The Trauma of Birth

By Otto Rank

The Trauma of Birth - Otto Rank
  • Release Date: 2015-11-04
  • Genre: Psychology

Description

The following arguments indicate a first attempt to apply the psychoanalytic way of thinking, as such, to the comprehension of the whole development of mankind, even of the actual fact of becoming human. It would be more correct not to use the word “apply,” for it is not a question of one of the usual works on the “Application of Psychoanalysis to the Mental Sciences”; rather it is a matter of making psychoanalytic thought productive for our entire conception of mankind and history. This finally represents the history of mind, that is, the history of the development of the human mind and of the things created by it. 

This particular viewpoint, still too new to be quite clearly grasped, is made accessible to us through Psychoanalysis by reason of the prodigious extension of our consciousness, which at the present time enables us to recognize part of the deepest Unconscious as such, and to understand its mode of operation. As scientific knowledge itself is no more than a conscious comprehension of previously latent facts, it is only logical that every particle of the extension of our consciousness, gained by analysis, should be converted into understanding. It is now shown at a quite definite point of psychoanalytic knowledge, which we shall soon characterize more definitely, that there is also a considerable part of organic or biological development which can be understood only from the psychical side; that is, from the side which, together with all the residue of development, includes also our own instrument of knowledge, which has suddenly become definitely more efficient through our progressive knowledge of the Unconscious. 

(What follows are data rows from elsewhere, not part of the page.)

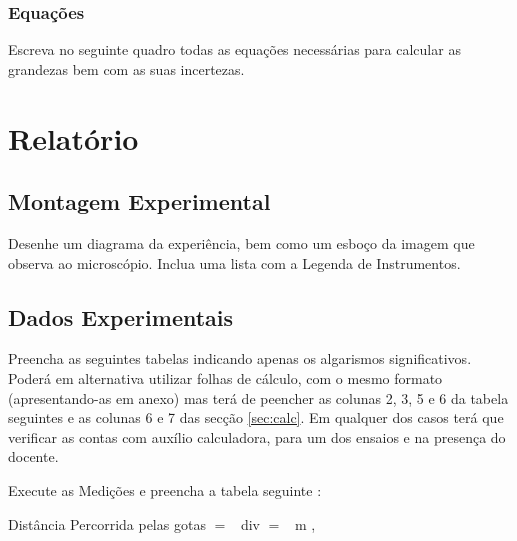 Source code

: \documentclass[a4paper,12pt]{article}  %
\begin{document}
\subsubsection{\sf Equações }
Escreva no seguinte quadro todas as equações necessárias para calcular as grandezas bem com as suas incertezas.
\begin{center}
\framebox[15cm]{\rule{0pt}{6.5cm}}
\end{center}


\section{\sf Relatório}
\subsection{\sf Montagem Experimental}
Desenhe um diagrama da experiência, bem como um esboço da imagem que observa ao microscópio. Inclua uma lista com a Legenda de Instrumentos.

\begin{center}
\framebox[18cm]{\rule{0pt}{6.5cm}}
\end{center}

\subsection{\sf Dados Experimentais}\label{sec:dados}
Preencha as seguintes tabelas indicando  apenas os algarismos significativos. Poderá em alternativa utilizar folhas de cálculo, com o mesmo formato (apresentando-as em anexo) mas terá de peencher as colunas 2, 3, 5 e 6 da tabela seguintes e as colunas 6 e 7 das secção \ref{sec:calc}. Em qualquer dos casos terá que verificar as contas com auxílio calculadora, para um dos ensaios e na presença do docente.

 Execute as Medições e preencha a tabela seguinte :

\noindent  Distância Percorrida pelas gotas $=$~\underline{\makebox[1cm][r]{~}} div $=$~\underline{\makebox[1cm][r]{~}} m , 
\end{document}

We have taken certain new individual psychoanalytic experiences solely as a starting-point for a more comprehensive view and for general knowledge; but we believe that in so doing we have opened up the way to something essentially different from the hitherto prevailing “application” of Psychoanalysis. Thus we also lay stress on the fact that we want to keep ourselves free from an overestimation of the psychoanalytic doctrine of the Unconscious as applied to therapy, without thereby departing from the psychoanalytic way of thinking. But at the same time we extend this line of thought in both directions. It is, then, no accident that Psychoanalysis, as soon as it began to develop from a therapeutic procedure into a doctrine of the Unconscious, almost simultaneously deviating from its original medical field, invaded and enriched wellnigh every mental science, and finally itself became one of the most important of mental movements of the present day. The psychic patient, from whose material and by whose help Psychoanalysis was discovered and developed, will always remain the native source for further investigation and extension of the doctrine. Yet this origin is of no more importance today than, for instance, the country from which Columbus set forth, and which furnished the bold explorer with practical means for his voyage.